[Task to carry out] What lines of the data include the string "University"? Copy them all.

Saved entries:
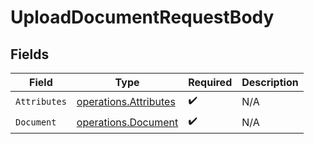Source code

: # UploadDocumentRequestBody


## Fields

| Field                                                          | Type                                                           | Required                                                       | Description                                                    |
| -------------------------------------------------------------- | -------------------------------------------------------------- | -------------------------------------------------------------- | -------------------------------------------------------------- |
| `Attributes`                                                   | [operations.Attributes](../../models/operations/attributes.md) | :heavy_check_mark:                                             | N/A                                                            |
| `Document`                                                     | [operations.Document](../../models/operations/document.md)     | :heavy_check_mark:                                             | N/A                                                            |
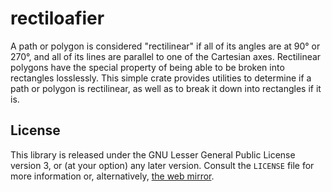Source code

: # rectiloafier

A path or polygon is considered "rectilinear" if all of its angles are at 90° or 270°, and all of its lines are parallel to one of the Cartesian axes. Rectilinear polygons have the special property of being able to be broken into rectangles losslessly. This simple crate provides utilities to determine if a path or polygon is rectilinear, as well as to break it down into rectangles if it is.

## License

This library is released under the GNU Lesser General Public License version 3, or (at your option) any later version. Consult the `LICENSE` file for more information or, alternatively, [the web mirror](https://www.gnu.org/licenses/lgpl-3.0.en.html).
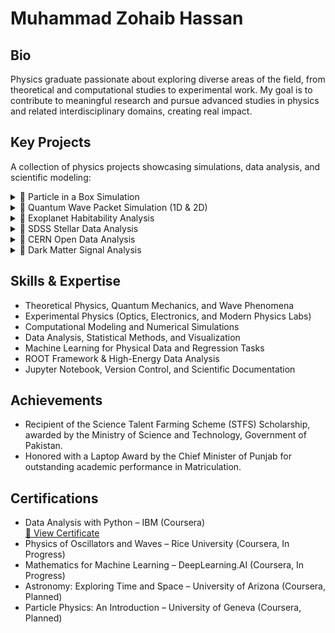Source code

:# Muhammad Zohaib Hassan


## Bio

Physics graduate passionate about exploring diverse areas of the field, from theoretical and computational studies to experimental work. My goal is to contribute to meaningful research and pursue advanced studies in physics and related interdisciplinary domains, creating real impact.


## Key Projects

A collection of physics projects showcasing simulations, data analysis, and scientific modeling:

<details>
<summary>🔹 Particle in a Box Simulation</summary>

> Developed a Python simulation of a quantum particle in a 1D infinite potential well.  
> Computed energy levels, wavefunctions, and probability densities, visualizing the effects of box length and particle mass.  
> For more insights, [🔗 View Project](https://github.com/mzohaibh17-pixel/Quantum-Particle-in-a-Box).

</details>

<details>
<summary>🔹 Quantum Wave Packet Simulation (1D & 2D)</summary>

> Simulated quantum wave packets in 1D and 2D potential wells.  
> Visualized wavefunctions, probability densities, and time evolution animations to study interference and confinement effects.  
> For more insights, [🔗 View Project](https://github.com/mzohaibh17-pixel/Quantum_Wave_Packets_1D_2D).

</details>

<details>
<summary>🔹 Exoplanet Habitability Analysis</summary>

> Analyzed the habitability of exoplanets (e.g., Proxima Centauri b) using real data from the NASA Exoplanet Archive.  
> Computed stellar flux, equilibrium temperature, gravity, and tidal locking; visualized habitable zones relative to Earth.  
> For more insights, [🔗 View Project](https://github.com/mzohaibh17-pixel/Exoplanet_Habitability_Analysis).

</details>

<details>
<summary>🔹 SDSS Stellar Data Analysis</summary>

> Performed exploratory analysis and regression modeling on Sloan Digital Sky Survey (SDSS) stellar data.  
> Predicted stellar redshifts using Linear, Ridge, and Polynomial Regression; visualized results using plots and correlation heatmaps.  
> For more insights, [🔗 View Project](https://github.com/mzohaibh17-pixel/SDSS_Stellar_Data_Analysis).

</details>

<details>
<summary>🔹 CERN Open Data Analysis</summary>

> Analyzed CMS LHC collision datasets using Python and the ROOT framework.  
> Performed event selection, histogramming, and invariant mass reconstruction (e.g., Z → μ⁺μ⁻) to study Standard Model processes.  
> For more insights, [🔗 View Project](https://github.com/mzohaibh17-pixel/CERN_Open_Data_Analysis).

</details>

<details>
<summary>🔹 Dark Matter Signal Analysis</summary>

> Simulated recoil energy spectra from dark matter–nucleus interactions with realistic background noise.  
> Applied a composite Gaussian + Exponential fit and generated plots, CSVs, and JSON files for reproducible runs.  
> For more insights, [🔗 View Project](https://github.com/mzohaibh17-pixel/Dark_Matter_Signal_Analysis).

</details>


## Skills & Expertise

- Theoretical Physics, Quantum Mechanics, and Wave Phenomena
- Experimental Physics (Optics, Electronics, and Modern Physics Labs) 
- Computational Modeling and Numerical Simulations  
- Data Analysis, Statistical Methods, and Visualization  
- Machine Learning for Physical Data and Regression Tasks  
- ROOT Framework & High-Energy Data Analysis  
- Jupyter Notebook, Version Control, and Scientific Documentation


## Achievements

- Recipient of the Science Talent Farming Scheme (STFS) Scholarship, awarded by the Ministry of Science and Technology, Government of Pakistan.  
- Honored with a Laptop Award by the Chief Minister of Punjab for outstanding academic performance in Matriculation.


## Certifications

- Data Analysis with Python – IBM (Coursera)  
  [🔗 View Certificate](https://coursera.org/verify/2SAYU4G1SHWW)  
- Physics of Oscillators and Waves – Rice University (Coursera, In Progress)  
- Mathematics for Machine Learning – DeepLearning.AI (Coursera, In Progress) 
- Astronomy: Exploring Time and Space – University of Arizona (Coursera, Planned) 
- Particle Physics: An Introduction – University of Geneva (Coursera, Planned)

[The completed task]
- Physics of Oscillators and Waves – Rice University (Coursera, In Progress)  
- Astronomy: Exploring Time and Space – University of Arizona (Coursera, Planned) 
- Particle Physics: An Introduction – University of Geneva (Coursera, Planned)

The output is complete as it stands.